Dare
From HMCwiki
Take a dare to stimulate improvement. Remember as a kid, a friend would dare you to do something that was hard. You took the challenge on as an adventure. Reckless in how you were going to do it, you were going to show them. I bet many of your immediate responses to a dare was “Oh Yeah”
Well here is a double-dog dare that is guaranteed to add value to your service and work environment:
A dare to managers
Prepare for an onslaught of new ideas. Ideas are like seeds, they have to be received in the right soil in order to become fruitful. If your area has not been rocked with improvement lately, there is a good possibility changes are needed. Examine how receptive the environment is for receiving new input, ideas. I dare you to become a walking suggestion box to your staff. Anxious to receive and operationalize anything worth considering. This requires two things:
- A passion to consider any idea, and treasure it through to implementation if it is a keeper.

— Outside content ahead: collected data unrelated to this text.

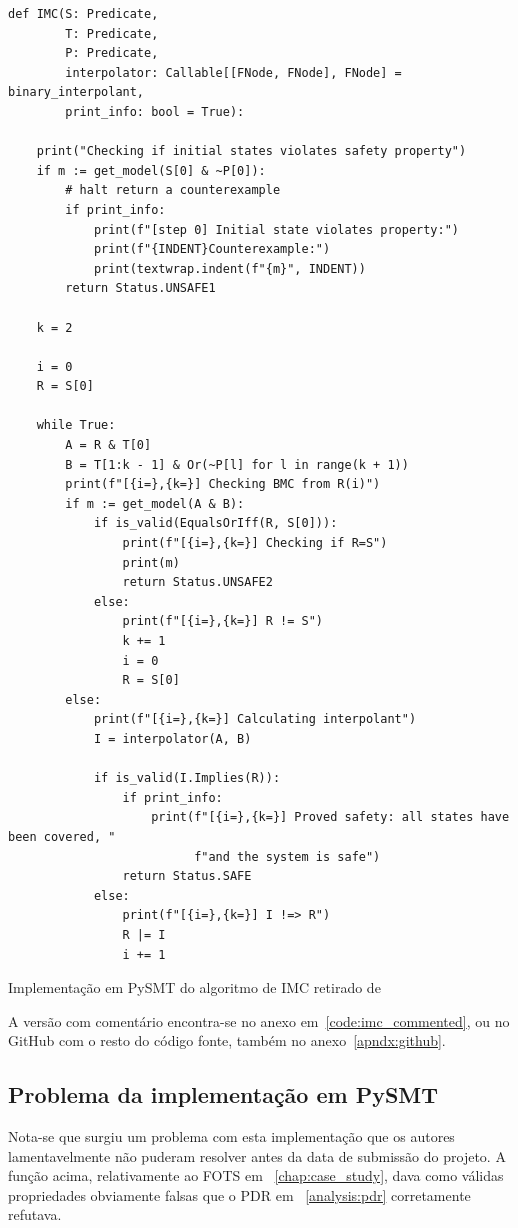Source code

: \documentclass[11pt,a4paper]{report}%
\newenvironment{code}{\captionsetup{type=listing}}{}
\begin{document}
\begin{code}
\begin{verbatim}
def IMC(S: Predicate,
        T: Predicate,
        P: Predicate,
        interpolator: Callable[[FNode, FNode], FNode] = binary_interpolant,
        print_info: bool = True):

    print("Checking if initial states violates safety property")
    if m := get_model(S[0] & ~P[0]):
        # halt return a counterexample
        if print_info:
            print(f"[step 0] Initial state violates property:")
            print(f"{INDENT}Counterexample:")
            print(textwrap.indent(f"{m}", INDENT))
        return Status.UNSAFE1

    k = 2

    i = 0
    R = S[0]

    while True:
        A = R & T[0]
        B = T[1:k - 1] & Or(~P[l] for l in range(k + 1))
        print(f"[{i=},{k=}] Checking BMC from R(i)")
        if m := get_model(A & B):
            if is_valid(EqualsOrIff(R, S[0])):
                print(f"[{i=},{k=}] Checking if R=S")
                print(m)
                return Status.UNSAFE2
            else:
                print(f"[{i=},{k=}] R != S")
                k += 1
                i = 0
                R = S[0]
        else:
            print(f"[{i=},{k=}] Calculating interpolant")
            I = interpolator(A, B)

            if is_valid(I.Implies(R)):
                if print_info:
                    print(f"[{i=},{k=}] Proved safety: all states have been covered, "
                          f"and the system is safe")
                return Status.SAFE
            else:
                print(f"[{i=},{k=}] I !=> R")
                R |= I
                i += 1
\end{verbatim}
\caption{Implementação em PySMT do algoritmo de IMC retirado de \cite{interpolation_thesis}}
\label{code:imc}
\end{code}

A versão com comentário encontra-se no anexo em~\ref{code:imc_commented}, ou no GitHub com
o resto do código fonte, também no anexo~\ref{apndx:github}.

\subsection{Problema da implementação em PySMT}
\label{imc:problem}

Nota-se que surgiu um problema com esta implementação que os autores lamentavelmente
não puderam resolver antes da data de submissão do projeto.
A função acima, relativamente ao FOTS em ~\ref{chap:case_study}, dava como válidas
propriedades obviamente falsas que o PDR em ~\ref{analysis:pdr} corretamente refutava.
\end{document}
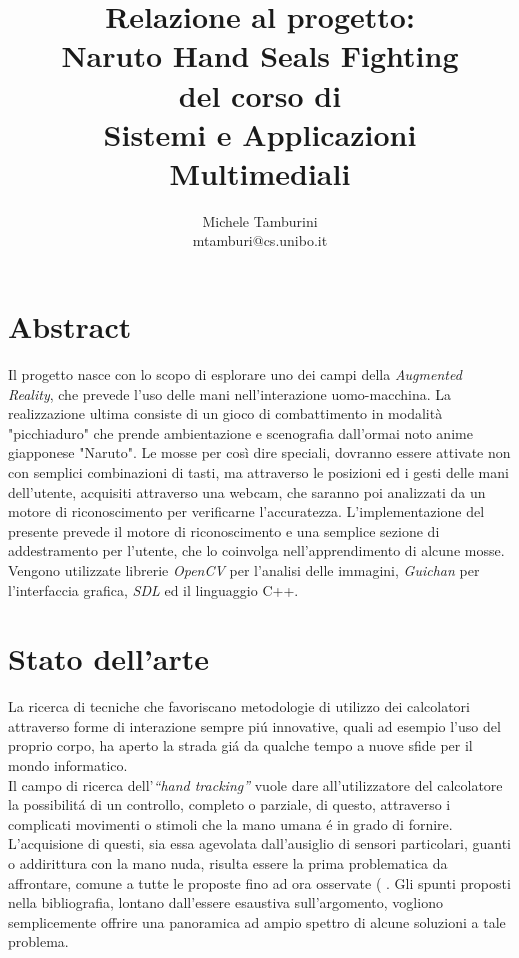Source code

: \documentclass[a4paper,10pt, twocolumn]{article}
\title{Relazione al progetto: \\ Naruto Hand Seals Fighting\\ del corso di\\Sistemi e Applicazioni
Multimediali}
\author{Michele Tamburini \\ mtamburi@cs.unibo.it}
\begin{document}
\maketitle

\section{Abstract}
Il progetto nasce con lo scopo di esplorare uno dei campi della \emph{Augmented Reality}, che
prevede l'uso delle mani nell'interazione uomo-macchina.
La realizzazione ultima consiste di un gioco di combattimento in modalità "picchiaduro"
che prende ambientazione e scenografia dall'ormai noto anime giapponese "Naruto".
Le mosse per così dire speciali, dovranno essere attivate non con semplici
combinazioni di tasti, ma attraverso le posizioni ed i gesti delle mani dell'utente,
acquisiti attraverso una webcam, che saranno poi analizzati da un motore di
riconoscimento per verificarne l'accuratezza.
L'implementazione del presente prevede il 
motore di riconoscimento e una semplice sezione di addestramento
per l'utente, che lo coinvolga nell'apprendimento di alcune mosse.\\
Vengono utilizzate librerie \emph{OpenCV} per l'analisi delle immagini, 
\emph{Guichan} per l'interfaccia grafica, \emph{SDL} ed il linguaggio C++.

\section{Stato dell'arte}
La ricerca di tecniche che favoriscano metodologie di utilizzo dei calcolatori
attraverso forme di interazione sempre pi\'{u} innovative, quali ad esempio
l'uso del proprio corpo, ha aperto la strada gi\'{a} da qualche tempo
a nuove sfide per il mondo informatico.\\
Il campo di ricerca dell'\emph{``hand tracking''} vuole dare all'utilizzatore
del calcolatore la possibilit\'{a} di un controllo, completo o parziale, di questo,
attraverso i complicati movimenti o stimoli che la mano umana \'{e} in grado di fornire.
L'acquisione di questi, sia essa agevolata dall'ausiglio di sensori particolari,
guanti o addirittura con la mano nuda, risulta essere la prima problematica da affrontare,
comune a tutte le proposte fino ad ora osservate (\cite{handTrackHCI} \cite{handTrackNoMarkers}
 \cite{handNavigator} \cite{hugeSurvey} \cite{mitGlove}. 
 Gli spunti proposti nella bibliografia, lontano
dall'essere esaustiva sull'argomento, vogliono semplicemente offrire una panoramica ad ampio
spettro di alcune soluzioni a tale problema.
\end{document}

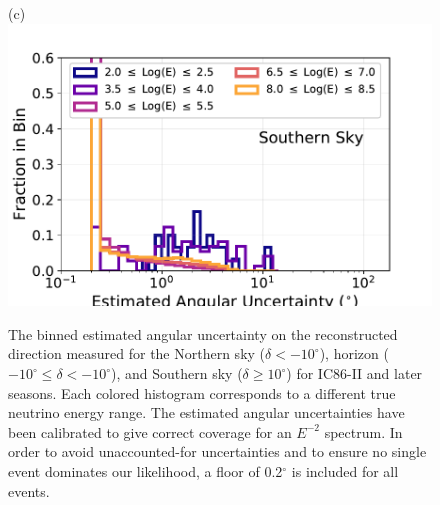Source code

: \documentclass[aps,10pt,prd,twocolumn,floats,letterpaper,showpacs,nofootinbib,bibnotes,notitlepage,superscriptaddress,floatfix]{revtex4-1}
\begin{document}
\begin{figure}[t]
\begin{minipage}[c][3.5cm][c]{0.30\textwidth}
{(c)}\\\includegraphics[width=\linewidth]{./PublicReleasePlots/ReconstructionPlots/IC86-II/IC86_II_MC_angErr_0.pdf}
\end{minipage}
\caption{The binned estimated angular uncertainty on the  reconstructed direction measured for the Northern sky ($\delta<-10^\circ$), horizon ($-10^\circ\leq\delta<-10^\circ$), and Southern sky ($\delta\geq 10^\circ$) for IC86-II and later seasons. Each colored histogram corresponds to a different true neutrino energy range. The estimated angular uncertainties have been calibrated to give correct coverage for an $E^{-2}$ spectrum. In order to avoid unaccounted-for uncertainties and to ensure no single event dominates our likelihood, a floor of 0.2$^\circ$ is included for all events.}\label{fig:AngErr}
\end{figure}
\end{document}
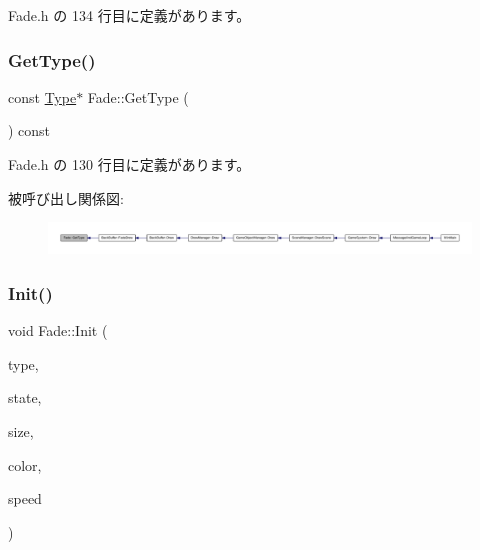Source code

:  Fade.\+h の 134 行目に定義があります。

\mbox{\label{class_fade_aed5a29d39a5fd6161a9aed73d5f30870}} 
\subsubsection{\texorpdfstring{Get\+Type()}{GetType()}}
{\footnotesize\ttfamily const \mbox{\hyperlink{class_fade_ac06f27215b454aa05b93c236476d6e80}{Type}}$\ast$ Fade\+::\+Get\+Type (\begin{DoxyParamCaption}{ }\end{DoxyParamCaption}) const\hspace{0.3cm}{\ttfamily [inline]}}



 Fade.\+h の 130 行目に定義があります。

被呼び出し関係図\+:
\nopagebreak
\begin{figure}[H]
\begin{center}
\leavevmode
\includegraphics[width=350pt]{class_fade_aed5a29d39a5fd6161a9aed73d5f30870_icgraph}
\end{center}
\end{figure}
\mbox{\label{class_fade_aab12848f7102a219968c86ed699a6e5d}} 
\subsubsection{\texorpdfstring{Init()}{Init()}}
{\footnotesize\ttfamily void Fade\+::\+Init (\begin{DoxyParamCaption}\item[{\mbox{\hyperlink{class_fade_ac06f27215b454aa05b93c236476d6e80}{Type}}}]{type,  }\item[{\mbox{\hyperlink{class_fade_ae77826bf3ff2ab95fb7b3b6f95cba80a}{State}}}]{state,  }\item[{\mbox{\hyperlink{_vector3_d_8h_a5ef6e95dfc5f9d3820b71772d99bbc25}{Vec2}}}]{size,  }\item[{\mbox{\hyperlink{_vector3_d_8h_a680c30c4a07d86fe763c7e01169cd6cc}{X\+Color4}}}]{color,  }\item[{float}]{speed }\end{DoxyParamCaption})}



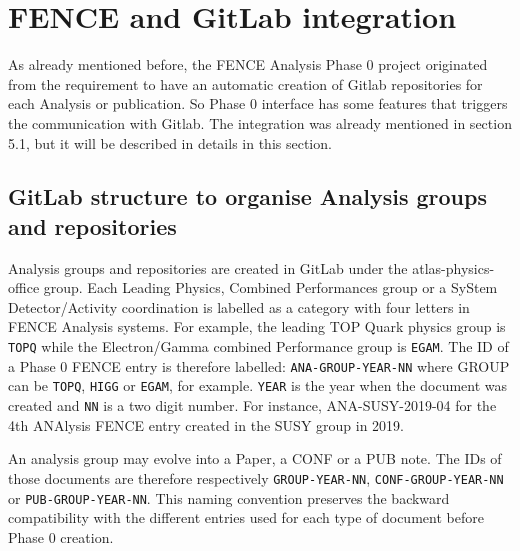 
\section{FENCE and GitLab integration}%
\label{sec:FENCE_and_Gitlab_integration}

As already mentioned before, the FENCE Analysis Phase 0 project originated from the requirement to have an automatic creation of Gitlab repositories for each Analysis or publication. So Phase 0 interface has some features that triggers the communication with Gitlab. The integration was already mentioned in section 5.1, but it will be described in details in this section.

\subsection{GitLab structure to organise Analysis groups and repositories}%
\label{sec:Gitlab_structure_to_organise_Analysis_groups_and_repositories}

Analysis groups and repositories are created in GitLab under the atlas-physics-office group. Each Leading Physics, Combined Performances group or a SyStem Detector/Activity coordination is labelled as a category with four letters in FENCE Analysis systems.
For example, the leading TOP Quark physics group is \texttt{TOPQ} while the Electron/Gamma combined Performance group is \texttt{EGAM}. The ID of a Phase 0 FENCE entry is therefore labelled: \texttt{ANA-GROUP-YEAR-NN} where GROUP can be \texttt{TOPQ}, \texttt{HIGG} or \texttt{EGAM}, for example.
\texttt{YEAR} is the year when the document was created and \texttt{NN} is a two digit number.
For instance, ANA-SUSY-2019-04 for the 4th ANAlysis FENCE entry created in the SUSY group in 2019.
                    
An analysis group may evolve into a Paper, a CONF or a PUB note. The IDs of those documents are therefore respectively \texttt{GROUP-YEAR-NN}, \texttt{CONF-GROUP-YEAR-NN} or \texttt{PUB-GROUP-YEAR-NN}.
This naming convention preserves the backward compatibility with the different entries used for each type of document before Phase 0 creation.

That means you will do almost the impossible to get in place and sustain it. You do it because you value the staff that originated the idea, and you value the benefit it will add to the work environment and your customers. If an idea is not a keeper, the explanation needs to be clarified to the originator. And for those off-the-wall ideas, let them incubate for a day before giving a response. Many timesaving benefits are hair-brain when they are first presented.
- An easy means to receive and maintain the ideas. Create an “Idea Card” fits in any pocket so when that creative moment arrives, the staff are ready to make a difference. Remember, one idea not responded to in quick fashion may inhibit 20 more over the course of the employee’s tenure. Get staff in the mode of questioning and improving everything. Get staff to think small, challenge each to come up with one idea a month, no matter how small. There is value in continually making improvement regardless of size. Ultimately, make sure the idea is fully implemented so it stays alive over time.
Is it work on the manager’s part? Probably. Is it worth the effort? You bet it is.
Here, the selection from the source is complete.